Scan the listing below. Report each line that includes "against".
-- RECORDS FOR THIS TASK follows --
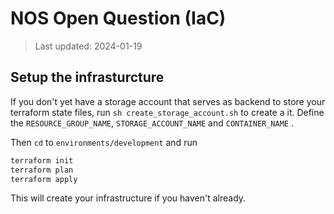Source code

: # NOS Open Question (IaC)

> Last updated: 2024-01-19

## Setup the infrasturcture

If you don't yet have a storage account that serves as backend to store your terraform state files, run `sh create_storage_account.sh` to create a it. Define the `RESOURCE_GROUP_NAME`, `STORAGE_ACCOUNT_NAME` and `CONTAINER_NAME` .

Then `cd` to `environments/development` and run
```bash
terraform init
terraform plan
terraform apply
```

This will create your infrastructure if you haven't already.
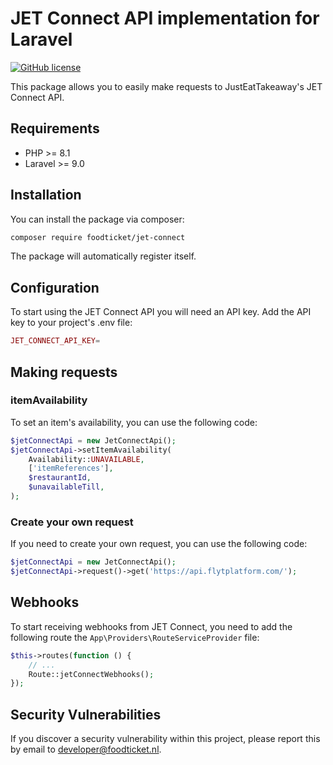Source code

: # JET Connect API implementation for Laravel

[![GitHub license](https://img.shields.io/github/license/Naereen/StrapDown.js.svg)](https://github.com/Naereen/StrapDown.js/blob/master/LICENSE)

This package allows you to easily make requests to JustEatTakeaway's JET Connect API.

## Requirements

- PHP >= 8.1
- Laravel >= 9.0

## Installation

You can install the package via composer:

```bash
composer require foodticket/jet-connect
```

The package will automatically register itself.

## Configuration
To start using the JET Connect API you will need an API key. Add the API key to your project's .env file:
```php
JET_CONNECT_API_KEY=
```

## Making requests
### itemAvailability
To set an item's availability, you can use the following code:
```php
$jetConnectApi = new JetConnectApi();
$jetConnectApi->setItemAvailability(
    Availability::UNAVAILABLE,
    ['itemReferences'],
    $restaurantId,
    $unavailableTill,
);
```

### Create your own request
If you need to create your own request, you can use the following code:
```php
$jetConnectApi = new JetConnectApi();
$jetConnectApi->request()->get('https://api.flytplatform.com/');
```

## Webhooks
To start receiving webhooks from JET Connect, you need to add the following route the `App\Providers\RouteServiceProvider` file:
```php
$this->routes(function () {
    // ...
    Route::jetConnectWebhooks();
});
```

## Security Vulnerabilities

If you discover a security vulnerability within this project, please report this by email to [developer@foodticket.nl](mailto:developer@foodticket.nl).
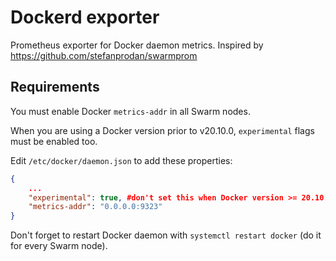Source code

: # Dockerd exporter

Prometheus exporter for Docker daemon metrics. Inspired by https://github.com/stefanprodan/swarmprom

## Requirements

You must enable Docker `metrics-addr` in all Swarm nodes.

When you are using a Docker version prior to v20.10.0, `experimental` flags must be enabled too.

Edit `/etc/docker/daemon.json` to add these properties:

```json
{
	...
	"experimental": true, #don't set this when Docker version >= 20.10.0
	"metrics-addr": "0.0.0.0:9323"
}
```

Don't forget to restart Docker daemon with `systemctl restart docker` (do it for every Swarm node).
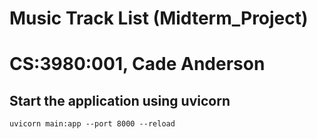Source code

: # Music Track List (Midterm_Project)
# CS:3980:001, Cade Anderson

## Start the application using uvicorn
```
uvicorn main:app --port 8000 --reload
```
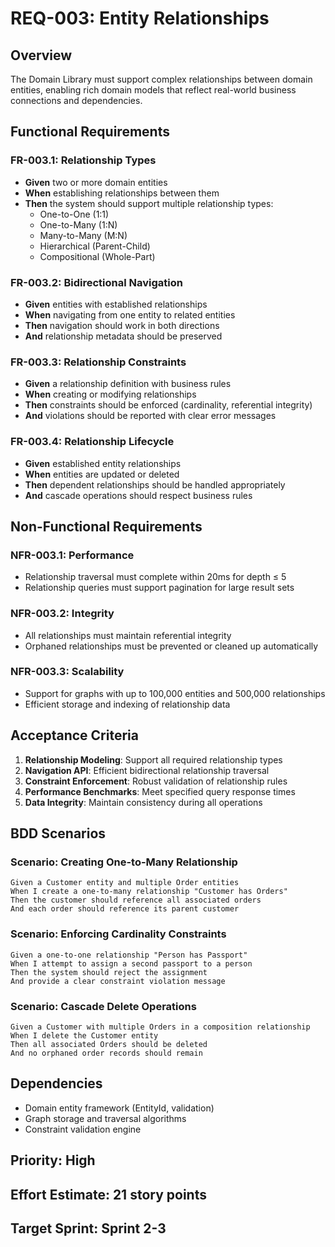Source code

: # REQ-003: Entity Relationships

## Overview
The Domain Library must support complex relationships between domain entities, enabling rich domain models that reflect real-world business connections and dependencies.

## Functional Requirements

### FR-003.1: Relationship Types
- **Given** two or more domain entities
- **When** establishing relationships between them
- **Then** the system should support multiple relationship types:
  - One-to-One (1:1)
  - One-to-Many (1:N)
  - Many-to-Many (M:N)
  - Hierarchical (Parent-Child)
  - Compositional (Whole-Part)

### FR-003.2: Bidirectional Navigation
- **Given** entities with established relationships
- **When** navigating from one entity to related entities
- **Then** navigation should work in both directions
- **And** relationship metadata should be preserved

### FR-003.3: Relationship Constraints
- **Given** a relationship definition with business rules
- **When** creating or modifying relationships
- **Then** constraints should be enforced (cardinality, referential integrity)
- **And** violations should be reported with clear error messages

### FR-003.4: Relationship Lifecycle
- **Given** established entity relationships
- **When** entities are updated or deleted
- **Then** dependent relationships should be handled appropriately
- **And** cascade operations should respect business rules

## Non-Functional Requirements

### NFR-003.1: Performance
- Relationship traversal must complete within 20ms for depth ≤ 5
- Relationship queries must support pagination for large result sets

### NFR-003.2: Integrity
- All relationships must maintain referential integrity
- Orphaned relationships must be prevented or cleaned up automatically

### NFR-003.3: Scalability
- Support for graphs with up to 100,000 entities and 500,000 relationships
- Efficient storage and indexing of relationship data

## Acceptance Criteria

1. **Relationship Modeling**: Support all required relationship types
2. **Navigation API**: Efficient bidirectional relationship traversal
3. **Constraint Enforcement**: Robust validation of relationship rules
4. **Performance Benchmarks**: Meet specified query response times
5. **Data Integrity**: Maintain consistency during all operations

## BDD Scenarios

### Scenario: Creating One-to-Many Relationship
```gherkin
Given a Customer entity and multiple Order entities
When I create a one-to-many relationship "Customer has Orders"
Then the customer should reference all associated orders
And each order should reference its parent customer
```

### Scenario: Enforcing Cardinality Constraints
```gherkin
Given a one-to-one relationship "Person has Passport"
When I attempt to assign a second passport to a person
Then the system should reject the assignment
And provide a clear constraint violation message
```

### Scenario: Cascade Delete Operations
```gherkin
Given a Customer with multiple Orders in a composition relationship
When I delete the Customer entity
Then all associated Orders should be deleted
And no orphaned order records should remain
```

## Dependencies
- Domain entity framework (EntityId, validation)
- Graph storage and traversal algorithms
- Constraint validation engine

## Priority: High
## Effort Estimate: 21 story points
## Target Sprint: Sprint 2-3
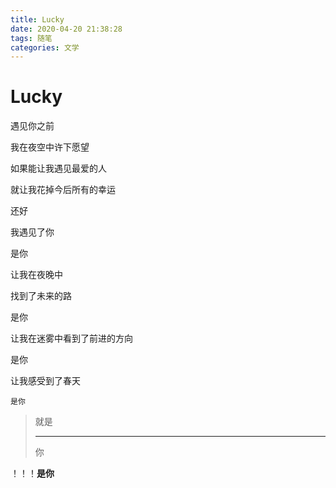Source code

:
 ```yaml
---
title: Lucky
date: 2020-04-20 21:38:28
tags: 随笔
categories: 文学 
---
```


# Lucky

遇见你之前

我在夜空中许下愿望

如果能让我遇见最爱的人

就让我花掉今后所有的幸运

还好

我遇见了你

是你

让我在夜晚中

找到了未来的路

是你

让我在迷雾中看到了前进的方向

<!--more-->

是你

让我感受到了春天

`是你`

> 就是
>
> ------
>
> 你

！！！**是你**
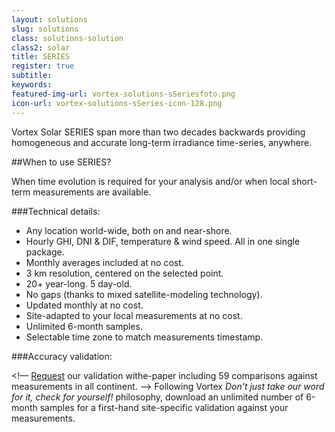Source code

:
 ```yaml
---
layout: solutions
slug: solutions
class: solutions-solution
class2: solar
title: SERIES 
register: true
subtitle:
keywords:
featured-img-url: vortex-solutions-sSeriesfoto.png
icon-url: vortex-solutions-sSeries-icon-128.png
---
```


<p class="lead">Vortex Solar SERIES span more than two decades backwards providing homogeneous and accurate long-term irradiance time-series, anywhere.</p>

##When to use SERIES?

When time evolution is required for your analysis and/or when local short-term measurements are available.

###Technical details:

- Any location world-wide, both on and near-shore.
- Hourly GHI, DNI & DIF, temperature & wind speed. All in one single package.
- Monthly averages included at no cost.
- 3 km resolution, centered on the selected point.
- 20+ year-long. 5 day-old.
- No gaps (thanks to mixed satellite-modeling technology).
- Updated monthly at no cost.
- Site-adapted to your local measurements at no cost.
- Unlimited 6-month samples.
- Selectable time zone to match measurements timestamp.

###Accuracy validation:

<!—
<a href="mailto:patricia.puig@vortex.es?subject=Solar Validation">Request</a> our validation withe-paper including 59 comparisons against measurements in all continent.
—->
Following Vortex <i>Don't just take our word for it, check for yourself!</i> philosophy, download an unlimited number of 6-month samples for a first-hand site-specific validation against your measurements.

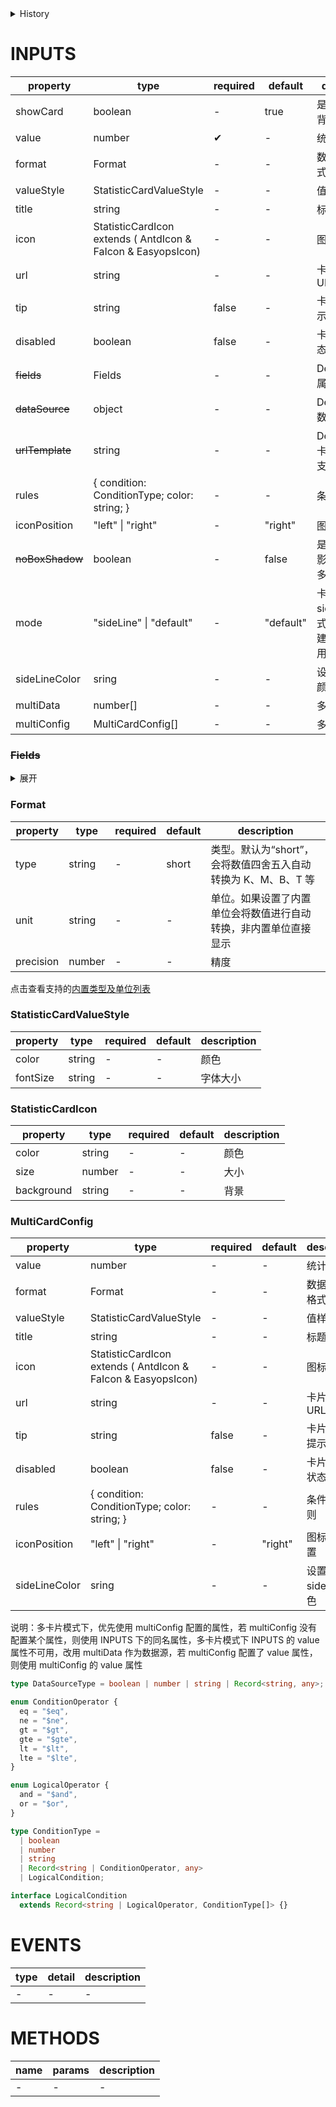 [//]: # "atom-bricks/chart/statistic-card.ts"

<details>
<summary>History</summary>

| Version | Change                                                                                                                                                   |
| ------- | -------------------------------------------------------------------------------------------------------------------------------------------------------- |
| 1.16.0  | 新增属性 `multiData`、`multiConfig`，删除属性 `noBoxShadow` ，设置了 multiConfig 并且其数据长度不为 0 时启用多卡片模式，旧的多卡片使用方式（1.14.0）弃用 |
| 1.14.0  | 新增属性 `iconPosition`、`noBoxShadow`、`mode`和`sideLineColor`，通过与快捷入口 `presentational-bricks.brick-quick-entries` 搭配使用支持多卡片模式       |

</details>

# INPUTS

| property               | type                                                         | required | default   | description                                      |
| ---------------------- | ------------------------------------------------------------ | -------- | --------- | ------------------------------------------------ |
| showCard               | boolean                                                      | -        | true      | 是否展示卡片背景                                 |
| value                  | number                                                       | ✔        | -         | 统计值                                           |
| format                 | Format                                                       | -        | -         | 数据的转换格式                                   |
| valueStyle             | StatisticCardValueStyle                                      | -        | -         | 值样式                                           |
| title                  | string                                                       | -        | -         | 标题                                             |
| icon                   | StatisticCardIcon extends ( AntdIcon & FaIcon & EasyopsIcon) | -        | -         | 图标                                             |
| url                    | string                                                       | -        | -         | 卡片跳转的 URL                                   |
| tip                    | string                                                       | false    | -         | 卡片 tooltip 提示                                |
| disabled               | boolean                                                      | false    | -         | 卡片的禁用状态                                   |
| <del>fields</del>      | Fields                                                       | -        | -         | Deprecated。属性值映射                           |
| <del>dataSource</del>  | object                                                       | -        | -         | Deprecated。数据                                 |
| <del>urlTemplate</del> | string                                                       | -        | -         | Deprecated。卡片跳转 url，支持模版变量           |
| rules                  | { condition: ConditionType; color: string; }                 | -        | -         | 条件展示规则                                     |
| iconPosition           | "left" \| "right"                                            | -        | "right"   | 图标显示位置                                     |
| <del>noBoxShadow</del> | boolean                                                      | -        | false     | 是否不显示阴影,通常在构建多卡片时使用            |
| mode                   | "sideLine" \| "default"                                      | -        | "default" | 卡片切换成 sideLine 模式，通常在构建多卡片时使用 |
| sideLineColor          | sring                                                        | -        | -         | 设置 sideLine 颜色                               |
| multiData              | number[]                                                     | -        | -         | 多卡片数据源                                     |
| multiConfig            | MultiCardConfig[]                                            | -        | -         | 多卡片配置                                       |

### <del>Fields</del>

<details>
<summary>展开</summary>

| property | type   | required | default | description                    |
| -------- | ------ | -------- | ------- | ------------------------------ |
| value    | string | -        | -       | value 属性映射，支持 path 指定 |

</details>

### Format

| property  | type   | required | default | description                                                      |
| --------- | ------ | -------- | ------- | ---------------------------------------------------------------- |
| type      | string | -        | short   | 类型。默认为“short”，会将数值四舍五入自动转换为 K、M、B、T 等    |
| unit      | string | -        | -       | 单位。如果设置了内置单位会将数值进行自动转换，非内置单位直接显示 |
| precision | number | -        | -       | 精度                                                             |

点击查看支持的[内置类型及单位列表](http://docs.developers.easyops.cn/docs/brick-next/units)

### StatisticCardValueStyle

| property | type   | required | default | description |
| -------- | ------ | -------- | ------- | ----------- |
| color    | string | -        | -       | 颜色        |
| fontSize | string | -        | -       | 字体大小    |

### StatisticCardIcon

| property   | type   | required | default | description |
| ---------- | ------ | -------- | ------- | ----------- |
| color      | string | -        | -       | 颜色        |
| size       | number | -        | -       | 大小        |
| background | string | -        | -       | 背景        |

### MultiCardConfig

| property      | type                                                         | required | default | description        |
| ------------- | ------------------------------------------------------------ | -------- | ------- | ------------------ |
| value         | number                                                       | -        | -       | 统计值             |
| format        | Format                                                       | -        | -       | 数据的转换格式     |
| valueStyle    | StatisticCardValueStyle                                      | -        | -       | 值样式             |
| title         | string                                                       | -        | -       | 标题               |
| icon          | StatisticCardIcon extends ( AntdIcon & FaIcon & EasyopsIcon) | -        | -       | 图标               |
| url           | string                                                       | -        | -       | 卡片跳转的 URL     |
| tip           | string                                                       | false    | -       | 卡片 tooltip 提示  |
| disabled      | boolean                                                      | false    | -       | 卡片的禁用状态     |
| rules         | { condition: ConditionType; color: string; }                 | -        | -       | 条件展示规则       |
| iconPosition  | "left" \| "right"                                            | -        | "right" | 图标显示位置       |
| sideLineColor | sring                                                        | -        | -       | 设置 sideLine 颜色 |

说明：多卡片模式下，优先使用 multiConfig 配置的属性，若 multiConfig 没有配置某个属性，则使用 INPUTS 下的同名属性，多卡片模式下 INPUTS 的 value 属性不可用，改用 multiData 作为数据源，若 multiConfig 配置了 value 属性，则使用 multiConfig 的 value 属性

```typescript
type DataSourceType = boolean | number | string | Record<string, any>;

enum ConditionOperator {
  eq = "$eq",
  ne = "$ne",
  gt = "$gt",
  gte = "$gte",
  lt = "$lt",
  lte = "$lte",
}

enum LogicalOperator {
  and = "$and",
  or = "$or",
}

type ConditionType =
  | boolean
  | number
  | string
  | Record<string | ConditionOperator, any>
  | LogicalCondition;

interface LogicalCondition
  extends Record<string | LogicalOperator, ConditionType[]> {}
```

# EVENTS

| type | detail | description |
| ---- | ------ | ----------- |
| -    | -      | -           |

# METHODS

| name | params | description |
| ---- | ------ | ----------- |
| -    | -      | -           |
-- RECORDS FOR THIS TASK concluded --
WRITTEN SOLUTION:
<a href="mailto:patricia.puig@vortex.es?subject=Solar Validation">Request</a> our validation withe-paper including 59 comparisons against measurements in all continent.
Following Vortex <i>Don't just take our word for it, check for yourself!</i> philosophy, download an unlimited number of 6-month samples for a first-hand site-specific validation against your measurements.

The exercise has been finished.